1 EGS8p7 Shouldn’t Be Visible
At over 13.2 billion years old, galaxy EGS8p7 is so ancient that we shouldn’t be able to see it. During the post–big bang hangover, the universe was a hot jumble of protons and electrons. As it cooled, the particles combined into neutral hydrogen. In this case, neutral is bad: It’s opaque and obscures the early universe from our peeping telescopes. Thankfully, when galaxies and other energetic things came into being, they reionized the gas, which brought light to the universe by dispelling the fog. However, this occurred around one billion years ago, so EGS8p7 should be too distant to be visible. Strangely enough, astronomers were still able to pick out its Lyman-alpha line, which is like a galactic bar code. It’s produced when unruly young stars blast UV light into the surrounding gas and leave a thermal signature. This signature was detected by the Keck Observatory’s MOSFIRE spectrometer, even though EGS8p7’s line should have been hidden behind the early universe’s hydrogen shroud. Astronomers aren’t sure how EGS8p7 pulled off its appearing trick. But maybe it was so large and its stars so potent that it reionized an enormous patch of universe much earlier than other galaxies.
+ Andromeda Halo
Andromeda (M31), our closest neighbor of substance, is surrounded by a big fat halo.
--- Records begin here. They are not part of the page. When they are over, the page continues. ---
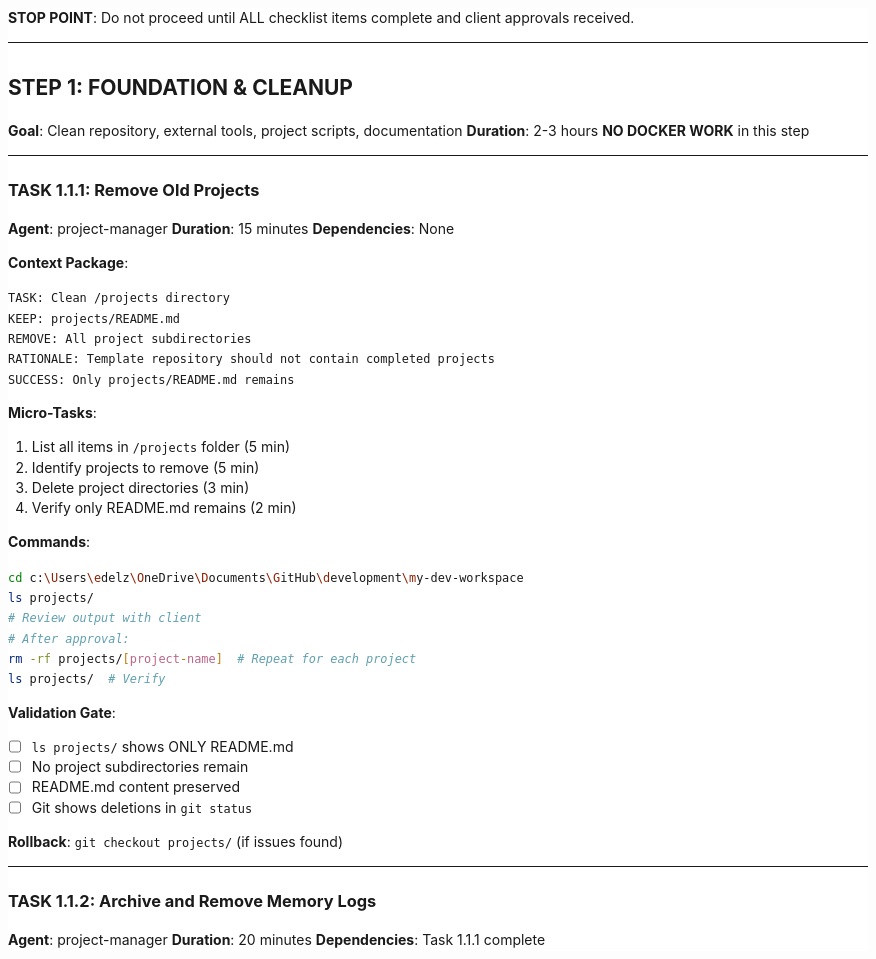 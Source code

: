 **STOP POINT**: Do not proceed until ALL checklist items complete and client approvals received.

---

## STEP 1: FOUNDATION & CLEANUP

**Goal**: Clean repository, external tools, project scripts, documentation
**Duration**: 2-3 hours
**NO DOCKER WORK** in this step

---

### TASK 1.1.1: Remove Old Projects
**Agent**: project-manager
**Duration**: 15 minutes
**Dependencies**: None

**Context Package**:
```
TASK: Clean /projects directory
KEEP: projects/README.md
REMOVE: All project subdirectories
RATIONALE: Template repository should not contain completed projects
SUCCESS: Only projects/README.md remains
```

**Micro-Tasks**:
1. List all items in `/projects` folder (5 min)
2. Identify projects to remove (5 min)
3. Delete project directories (3 min)
4. Verify only README.md remains (2 min)

**Commands**:
```bash
cd c:\Users\edelz\OneDrive\Documents\GitHub\development\my-dev-workspace
ls projects/
# Review output with client
# After approval:
rm -rf projects/[project-name]  # Repeat for each project
ls projects/  # Verify
```

**Validation Gate**:
- [ ] `ls projects/` shows ONLY README.md
- [ ] No project subdirectories remain
- [ ] README.md content preserved
- [ ] Git shows deletions in `git status`

**Rollback**: `git checkout projects/` (if issues found)

---

### TASK 1.1.2: Archive and Remove Memory Logs
**Agent**: project-manager
**Duration**: 20 minutes
**Dependencies**: Task 1.1.1 complete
Twice the size of our Milky Way, this monstrous galaxy is already 200,000 light-years across, and its gassy mane expands that by about one million light-years. Acting as beacons, a supporting cast of far-off quasars gave astronomers an exploratory assist. The diminished UV light reaching Hubble from these jet-spewing monsters gave researchers an idea of how much faint, diffuse crud must envelop Andromeda to produce such an effect. Sequestering half of its galaxy’s gas, the halo is a vast stellar reservoir supplying the raw ingredients for—and controlling—star formation. It’s also rich in the heavier elements produced and flung to the outskirts by Andromeda’s many past supernovas. Sadly, the halo is invisible to our human eyes. Had we been optically blessed, we’d enjoy a truly majestic night sky. Andromeda’s halo would occupy a patch 100 times the diameter of the full Moon. Alternately, you can hold two basketballs at arm’s length to personally experience the immensity produced by an object residing 2.5 million light-years away.